Thierry Arbogast's award-winning cinematography is better served by Echo Bridge's 1080p, AVC-encoded Blu-ray than I expected, given Echo Bridge's track record. The image is reasonably detailed, the blacks have integrity, and colors maintain the original dreary palette until we get to Joey's house, where hues brighten somewhat (but not overly so). One sign that this is a film by Nick rather than John Cassavetes is that the director let Arbogast smooth over some of the grit in the down 'n' dirty world inhabited by Eddie and Maureen. They aren't lit like movie stars, but they also don't look like Skid Row bums. (Now, Harry Dean Stanton's Shorty is another matter.) Some amount of high frequency roll-off appears to have been performed, smoothing over the film's natural grain pattern and blurring the fine detail in minute patterns and tiny lettering, and a light amount of artificial sharpening seems to have been applied, though not so much as to cause obvious edge haloes. The combination, however, tips the balance more toward video than film. It's not a disaster, but it suggests a transfer made for HD broadcast and repurposed for Blu-ray.
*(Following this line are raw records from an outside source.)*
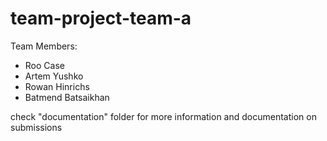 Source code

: # team-project-team-a
Team Members:
* Roo Case
* Artem Yushko
* Rowan Hinrichs
* Batmend Batsaikhan

check "documentation" folder for more information and documentation on submissions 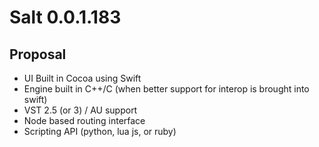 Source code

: # Salt 0.0.1.183 

## Proposal

* UI Built in Cocoa using Swift
* Engine built in C++/C (when better support for interop is brought into swift)
* VST 2.5 (or 3) / AU support
* Node based routing interface
* Scripting API (python, lua js, or ruby)
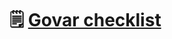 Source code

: # 🗒️ [Govar checklist](https://docs.google.com/spreadsheets/d/1bXzJGA-Ft1np9VvlBjMPEkD0FDomtC-52JZYAwsS-W0/edit?usp=sharing)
The film's original 5.1 soundtrack is reproduced in lossless DTS-HD MA 5.1, but the track isn't a surround showcase. Ambiant noises such as rainfall, the murmur of bar patrons or music on a dance floor (with Tito Larriva playing the band leader) provide a general sense of immersion, but otherwise the emphasis is on dialogue and the eclectic soundtrack. The original underscoring sometimes sounds like something Angelo Badalamenti might have written for David Lynch, but it's by Joseph Vitarelli, who has mostly worked in TV but also scored two of my favorite "small" films, The Last Seduction and How I Got into College. Cassavetes uses a number of oddly appropriate tunes to complement the story's shifting moods, including Björk's "It's Oh So Quiet", which plays over the opening credits, and David Baerwald's "The Toughest Whore in Babylon", which plays over the closing shots and credit scroll. All of the music sounds ideal for the film.
I don't have the 2000 Miramax/Disney DVD of She's So Lovely, but it lists two supplements. One of them, "John Cassavetes: A Discussion", is included on this Blu-ray, but the other, "An Actor's Look at Cassavetes" has been replaced by a short but informative interview with the film's director. Neither disc features the trailer, which is unfortunate, because it was a clever effort at marketing a film that defies easy categorization.
I am constantly puzzled when someone discussing a film or TV shows derides a character for behaving "stupidly". More often than not, if it's a story with which I'm familiar, it's obvious that the behavior in question arises naturally out of the character or the situation (or both), which is something that we as audience members get to know more about from our privileged position outside the action. Drama, as the ancient Greeks understood (because they invented it), gives us the opportunity to observe reproachable, even reprehensible behavior from a minimum safe distance, because it isn't real and doesn't have actual consequences. The minute someone declares characters like Eddie, Maureen or Joey to be "dumb", they've missed the point of fiction. Yes, these imaginary people do foolish things—because they were created that way. The whole point of the exercise is to try to imagine why they do what they do. Highly recommended.